> What to work on:
Please keep to the lines below from the one with "- **职责**: 情绪记录、可视化分析、历史趋势" through the one with "- **数据**: 情绪数据收集与展示", and restate them word for word, ends included.

[Stored data entries]
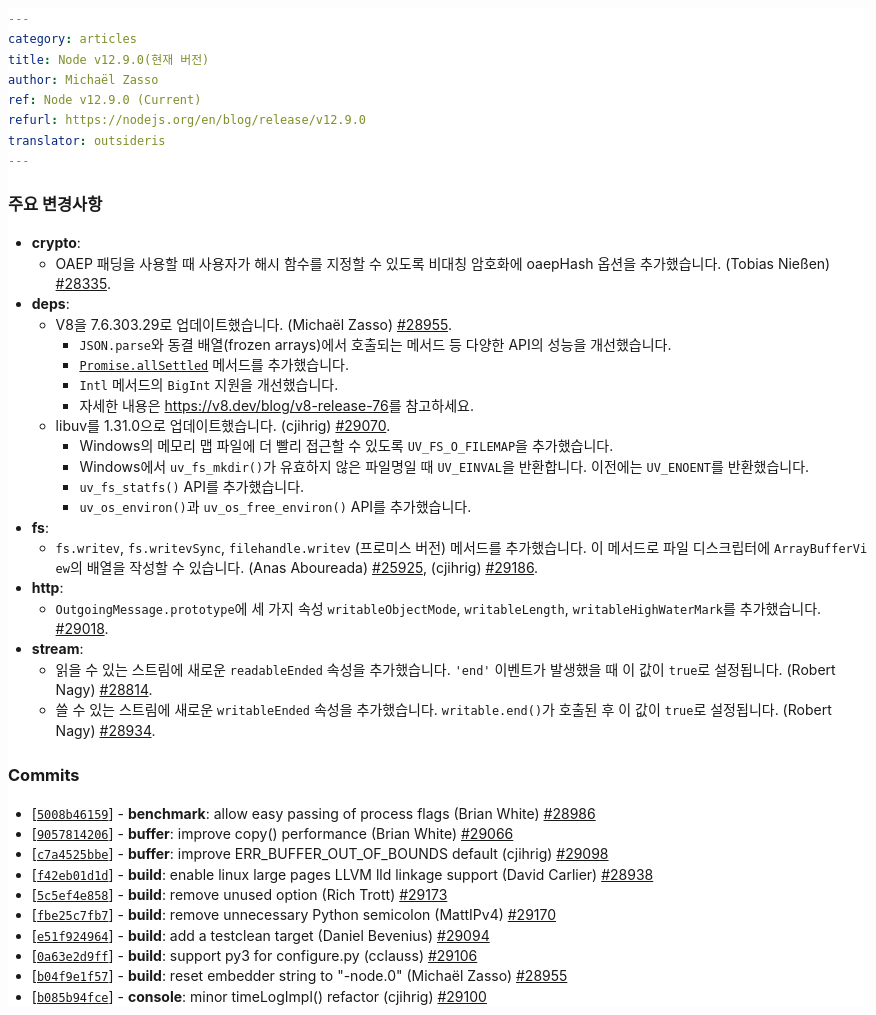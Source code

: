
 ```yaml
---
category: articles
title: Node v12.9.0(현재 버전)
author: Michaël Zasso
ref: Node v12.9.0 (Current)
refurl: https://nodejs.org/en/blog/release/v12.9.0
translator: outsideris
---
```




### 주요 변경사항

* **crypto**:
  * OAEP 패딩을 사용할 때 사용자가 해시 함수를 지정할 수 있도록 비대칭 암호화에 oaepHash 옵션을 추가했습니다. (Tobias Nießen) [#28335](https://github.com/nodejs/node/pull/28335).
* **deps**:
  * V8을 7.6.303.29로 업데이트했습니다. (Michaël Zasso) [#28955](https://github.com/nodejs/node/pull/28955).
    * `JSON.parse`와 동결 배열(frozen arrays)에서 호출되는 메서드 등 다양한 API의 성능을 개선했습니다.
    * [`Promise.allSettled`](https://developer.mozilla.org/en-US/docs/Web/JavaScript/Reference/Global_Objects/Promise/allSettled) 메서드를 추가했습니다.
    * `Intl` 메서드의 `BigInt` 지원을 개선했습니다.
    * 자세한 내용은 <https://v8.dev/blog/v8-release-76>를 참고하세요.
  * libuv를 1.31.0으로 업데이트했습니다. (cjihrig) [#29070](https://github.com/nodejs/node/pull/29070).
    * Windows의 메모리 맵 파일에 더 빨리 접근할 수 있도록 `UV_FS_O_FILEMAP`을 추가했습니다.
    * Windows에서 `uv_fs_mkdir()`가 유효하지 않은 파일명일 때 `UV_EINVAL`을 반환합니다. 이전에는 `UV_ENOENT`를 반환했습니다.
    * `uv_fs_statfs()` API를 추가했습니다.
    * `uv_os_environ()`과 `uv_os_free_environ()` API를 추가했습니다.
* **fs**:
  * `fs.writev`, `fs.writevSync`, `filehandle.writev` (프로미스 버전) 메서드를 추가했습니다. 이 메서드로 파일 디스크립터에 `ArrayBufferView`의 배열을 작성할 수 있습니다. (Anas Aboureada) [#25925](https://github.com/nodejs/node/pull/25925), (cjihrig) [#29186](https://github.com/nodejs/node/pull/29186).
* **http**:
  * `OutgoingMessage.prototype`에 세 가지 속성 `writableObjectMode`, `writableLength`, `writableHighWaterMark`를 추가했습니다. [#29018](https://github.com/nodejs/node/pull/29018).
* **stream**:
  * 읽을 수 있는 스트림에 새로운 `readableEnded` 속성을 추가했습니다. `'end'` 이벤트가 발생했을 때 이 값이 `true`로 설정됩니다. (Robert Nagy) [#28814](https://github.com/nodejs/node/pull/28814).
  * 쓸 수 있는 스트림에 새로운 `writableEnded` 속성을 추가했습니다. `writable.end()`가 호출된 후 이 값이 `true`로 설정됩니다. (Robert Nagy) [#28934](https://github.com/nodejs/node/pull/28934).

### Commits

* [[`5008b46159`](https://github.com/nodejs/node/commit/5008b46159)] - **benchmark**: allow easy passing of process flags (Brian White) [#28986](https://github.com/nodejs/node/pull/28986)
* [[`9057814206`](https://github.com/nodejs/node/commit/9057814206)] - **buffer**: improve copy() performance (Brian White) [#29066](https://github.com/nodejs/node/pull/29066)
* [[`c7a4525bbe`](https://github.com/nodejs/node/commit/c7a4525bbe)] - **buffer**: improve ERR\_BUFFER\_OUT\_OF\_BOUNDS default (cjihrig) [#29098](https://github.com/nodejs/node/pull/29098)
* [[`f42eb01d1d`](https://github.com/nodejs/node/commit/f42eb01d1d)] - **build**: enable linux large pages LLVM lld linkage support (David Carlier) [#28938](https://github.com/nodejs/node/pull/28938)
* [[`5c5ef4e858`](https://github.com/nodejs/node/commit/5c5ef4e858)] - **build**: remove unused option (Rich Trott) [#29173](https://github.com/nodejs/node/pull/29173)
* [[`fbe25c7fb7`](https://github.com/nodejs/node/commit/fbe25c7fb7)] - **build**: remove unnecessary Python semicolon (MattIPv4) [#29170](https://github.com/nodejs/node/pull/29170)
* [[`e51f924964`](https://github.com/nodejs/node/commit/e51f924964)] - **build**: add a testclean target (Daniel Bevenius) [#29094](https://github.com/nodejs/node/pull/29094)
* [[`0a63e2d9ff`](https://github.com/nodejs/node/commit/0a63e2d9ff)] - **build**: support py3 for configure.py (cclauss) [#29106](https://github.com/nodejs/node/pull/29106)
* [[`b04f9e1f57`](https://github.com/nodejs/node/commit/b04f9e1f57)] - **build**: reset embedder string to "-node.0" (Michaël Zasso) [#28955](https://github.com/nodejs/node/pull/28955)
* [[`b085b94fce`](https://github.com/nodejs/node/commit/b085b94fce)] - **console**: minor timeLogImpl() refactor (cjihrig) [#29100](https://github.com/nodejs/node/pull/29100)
...
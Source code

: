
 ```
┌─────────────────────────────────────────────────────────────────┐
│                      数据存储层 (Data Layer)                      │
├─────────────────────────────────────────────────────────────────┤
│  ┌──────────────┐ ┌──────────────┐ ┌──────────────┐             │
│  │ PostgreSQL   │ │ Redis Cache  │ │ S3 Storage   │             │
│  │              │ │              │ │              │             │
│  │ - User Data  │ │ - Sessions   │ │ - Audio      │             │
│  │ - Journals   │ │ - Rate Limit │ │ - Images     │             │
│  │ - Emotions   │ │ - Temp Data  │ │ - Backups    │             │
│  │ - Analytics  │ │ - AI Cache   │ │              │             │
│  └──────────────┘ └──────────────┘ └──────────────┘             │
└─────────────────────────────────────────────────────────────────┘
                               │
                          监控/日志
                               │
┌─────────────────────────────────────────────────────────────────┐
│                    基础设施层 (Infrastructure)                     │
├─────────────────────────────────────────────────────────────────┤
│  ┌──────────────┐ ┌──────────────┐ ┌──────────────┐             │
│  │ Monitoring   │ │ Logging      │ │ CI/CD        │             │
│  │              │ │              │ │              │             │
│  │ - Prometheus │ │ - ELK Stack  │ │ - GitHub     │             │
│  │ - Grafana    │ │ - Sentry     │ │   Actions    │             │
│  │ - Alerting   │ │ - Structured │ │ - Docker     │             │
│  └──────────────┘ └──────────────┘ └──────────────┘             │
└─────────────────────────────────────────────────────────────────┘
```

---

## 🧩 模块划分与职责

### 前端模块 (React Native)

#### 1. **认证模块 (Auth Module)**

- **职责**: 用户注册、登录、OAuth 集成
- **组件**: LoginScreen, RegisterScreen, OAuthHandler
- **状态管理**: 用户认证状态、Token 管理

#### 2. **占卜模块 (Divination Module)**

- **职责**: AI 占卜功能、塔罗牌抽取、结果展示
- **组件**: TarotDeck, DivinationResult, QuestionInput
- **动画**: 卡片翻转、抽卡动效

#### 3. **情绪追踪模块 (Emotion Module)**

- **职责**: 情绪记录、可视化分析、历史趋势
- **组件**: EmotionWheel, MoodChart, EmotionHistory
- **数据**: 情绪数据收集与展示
---
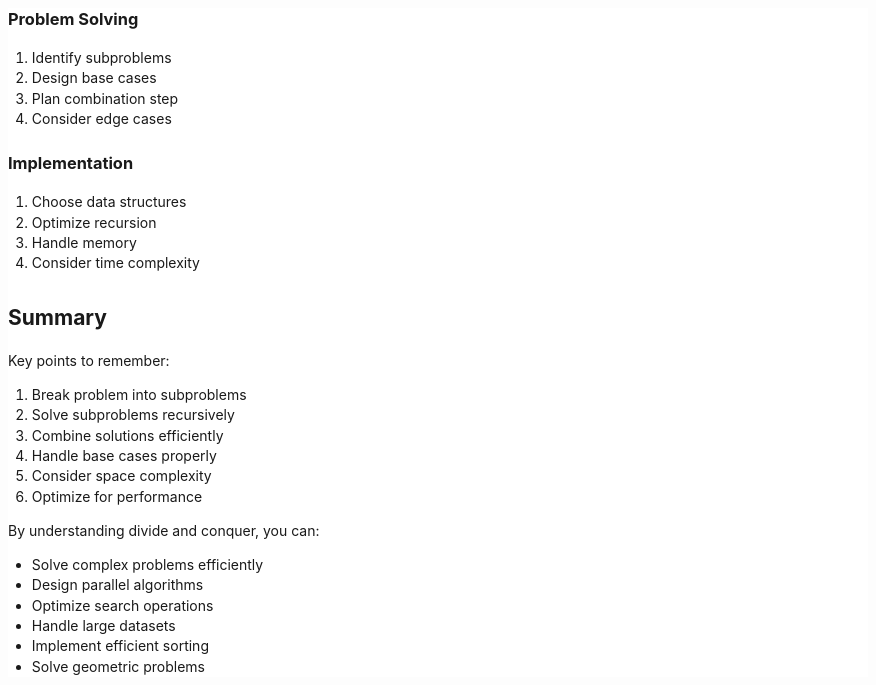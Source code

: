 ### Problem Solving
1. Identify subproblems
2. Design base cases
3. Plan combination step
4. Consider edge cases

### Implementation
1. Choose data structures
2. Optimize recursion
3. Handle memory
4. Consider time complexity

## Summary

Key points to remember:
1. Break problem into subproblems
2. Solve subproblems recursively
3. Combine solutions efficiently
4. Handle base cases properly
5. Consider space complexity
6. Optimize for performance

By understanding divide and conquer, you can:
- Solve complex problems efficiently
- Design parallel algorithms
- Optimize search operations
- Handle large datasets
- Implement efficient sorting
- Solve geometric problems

> Completed exercise:
- **职责**: 情绪记录、可视化分析、历史趋势
- **组件**: EmotionWheel, MoodChart, EmotionHistory
- **数据**: 情绪数据收集与展示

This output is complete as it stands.